== MATERIAL PROVIDED ==

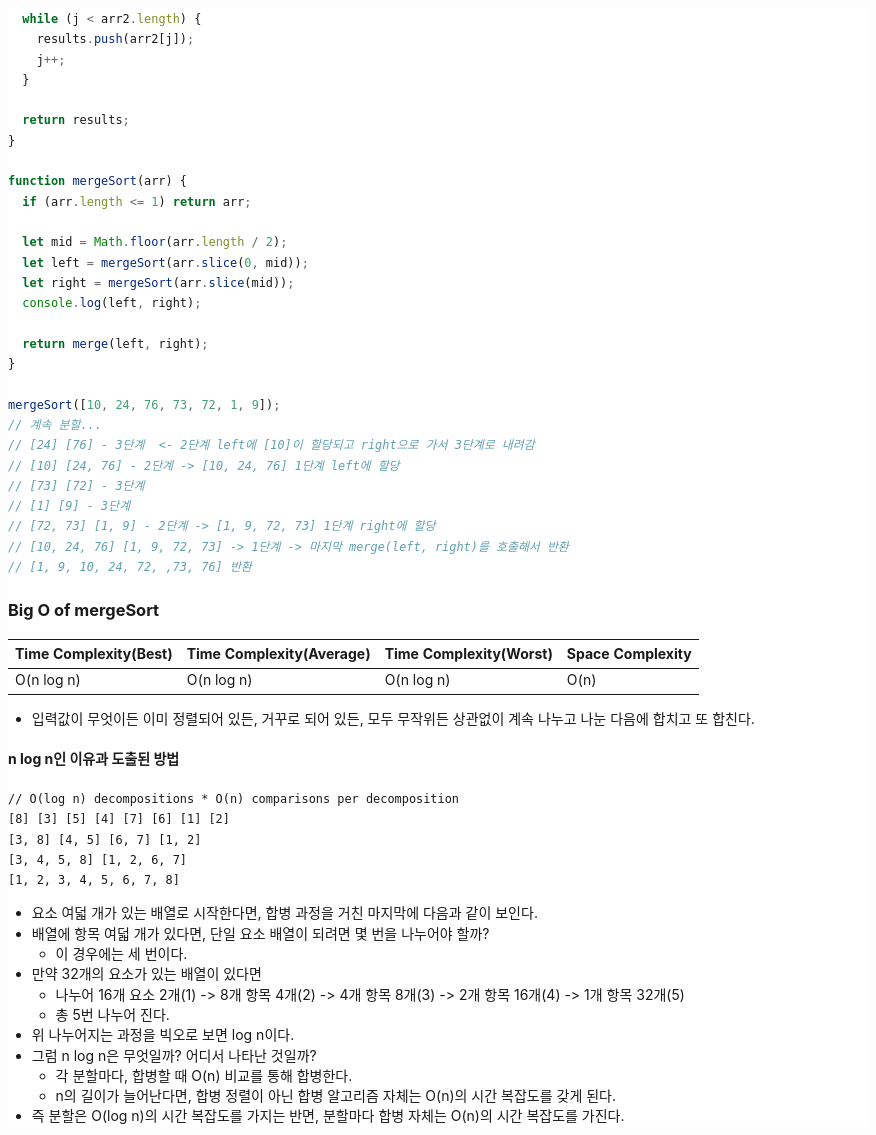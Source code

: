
 ```javascript
  while (j < arr2.length) {
    results.push(arr2[j]);
    j++;
  }

  return results;
}

function mergeSort(arr) {
  if (arr.length <= 1) return arr;

  let mid = Math.floor(arr.length / 2);
  let left = mergeSort(arr.slice(0, mid));
  let right = mergeSort(arr.slice(mid));
  console.log(left, right);

  return merge(left, right);
}

mergeSort([10, 24, 76, 73, 72, 1, 9]);
// 계속 분할...
// [24] [76] - 3단계  <- 2단계 left에 [10]이 할당되고 right으로 가서 3단계로 내려감
// [10] [24, 76] - 2단계 -> [10, 24, 76] 1단계 left에 할당
// [73] [72] - 3단계
// [1] [9] - 3단계
// [72, 73] [1, 9] - 2단계 -> [1, 9, 72, 73] 1단계 right에 할당
// [10, 24, 76] [1, 9, 72, 73] -> 1단계 -> 마지막 merge(left, right)를 호출해서 반환
// [1, 9, 10, 24, 72, ,73, 76] 반환
```

### Big O of mergeSort

| Time Complexity(Best) | Time Complexity(Average) | Time Complexity(Worst) | Space Complexity |
| --------------------- | ------------------------ | ---------------------- | ---------------- |
| O(n log n)            | O(n log n)               | O(n log n)             | O(n)             |

- 입력값이 무엇이든 이미 정렬되어 있든, 거꾸로 되어 있든, 모두 무작위든 상관없이 계속 나누고 나눈 다음에 합치고 또 합친다.

#### n log n인 이유과 도출된 방법

```
// O(log n) decompositions * O(n) comparisons per decomposition
[8] [3] [5] [4] [7] [6] [1] [2]
[3, 8] [4, 5] [6, 7] [1, 2]
[3, 4, 5, 8] [1, 2, 6, 7]
[1, 2, 3, 4, 5, 6, 7, 8]
```

- 요소 여덟 개가 있는 배열로 시작한다면, 합병 과정을 거친 마지막에 다음과 같이 보인다.
- 배열에 항목 여덟 개가 있다면, 단일 요소 배열이 되려면 몇 번을 나누어야 할까?
  - 이 경우에는 세 번이다.
- 만약 32개의 요소가 있는 배열이 있다면
  - 나누어 16개 요소 2개(1) -> 8개 항목 4개(2) -> 4개 항목 8개(3) -> 2개 항목 16개(4) -> 1개 항목 32개(5)
  - 총 5번 나누어 진다.
- 위 나누어지는 과정을 빅오로 보면 log n이다.
- 그럼 n log n은 무엇일까? 어디서 나타난 것일까?
  - 각 분할마다, 합병할 때 O(n) 비교를 통해 합병한다.
  - n의 길이가 늘어난다면, 합병 정렬이 아닌 합병 알고리즘 자체는 O(n)의 시간 복잡도를 갖게 된다.
- 즉 분할은 O(log n)의 시간 복잡도를 가지는 반면, 분할마다 합병 자체는 O(n)의 시간 복잡도를 가진다.
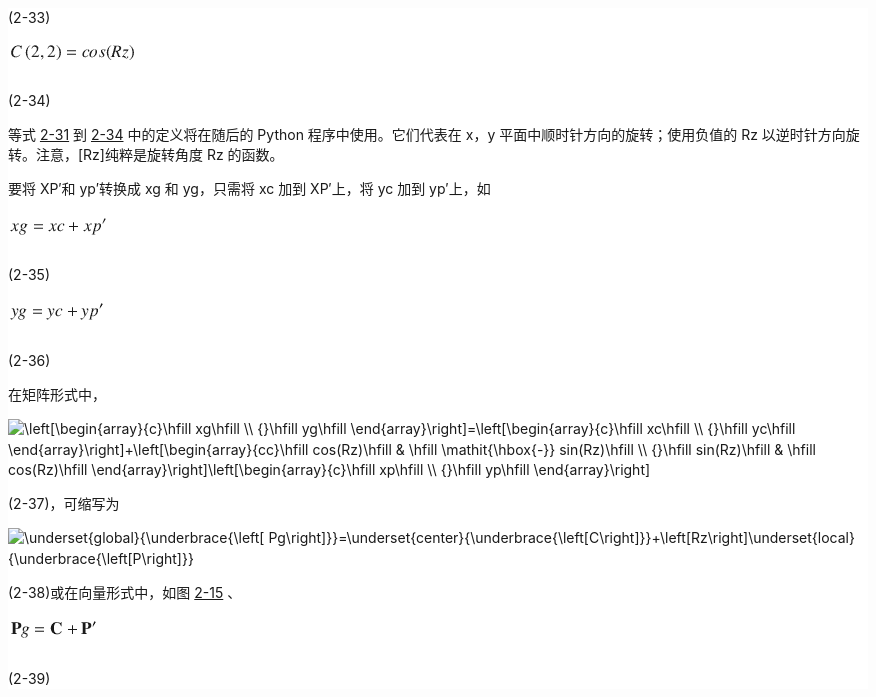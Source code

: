 (2-33)

![$$ C\left(2,2\right)= cos(Rz) $$](img/A456962_1_En_2_Chapter_Equ34.gif)

(2-34)

等式 [2-31](#Equ31) 到 [2-34](#Equ34) 中的定义将在随后的 Python 程序中使用。它们代表在 x，y 平面中顺时针方向的旋转；使用负值的 Rz 以逆时针方向旋转。注意，[Rz]纯粹是旋转角度 Rz 的函数。

要将 XP′和 yp′转换成 xg 和 yg，只需将 xc 加到 XP′上，将 yc 加到 yp′上，如

![$$ xg=xc+x{p}^{\mathit{\prime}} $$](img/A456962_1_En_2_Chapter_Equ35.gif)

(2-35)

![$$ yg=yc+y{p}^{\mathit{\prime}} $$](img/A456962_1_En_2_Chapter_Equ36.gif)

(2-36)

在矩阵形式中，

![$$ \left[\begin{array}{c}\hfill xg\hfill \\ {}\hfill yg\hfill \end{array}\right]=\left[\begin{array}{c}\hfill xc\hfill \\ {}\hfill yc\hfill \end{array}\right]+\left[\begin{array}{cc}\hfill cos(Rz)\hfill & \hfill \mathit{\hbox{-}} sin(Rz)\hfill \\ {}\hfill sin(Rz)\hfill & \hfill cos(Rz)\hfill \end{array}\right]\left[\begin{array}{c}\hfill xp\hfill \\ {}\hfill yp\hfill \end{array}\right] $$](A456962_1_En_2_Chapter_Equ37.gif)

(2-37)，可缩写为

![$$ \underset{global}{\underbrace{\left[ Pg\right]}}=\underset{center}{\underbrace{\left[C\right]}}+\left[Rz\right]\underset{local}{\underbrace{\left[P\right]}} $$](A456962_1_En_2_Chapter_Equ38.gif)

(2-38)或在向量形式中，如图 [2-15](#Fig15) 、

![$$ \mathbf{P}g={\mathbf{C}}+{\mathbf{P}}^{\mathbf{\prime}} $$](img/A456962_1_En_2_Chapter_Equ39.gif)

(2-39)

===

▶ [TASK PROMPT] Every line above that contains the word "slice" should be reported.

▶ [ANSWER FOR THE TASK]
  let left = mergeSort(arr.slice(0, mid));
  let right = mergeSort(arr.slice(mid));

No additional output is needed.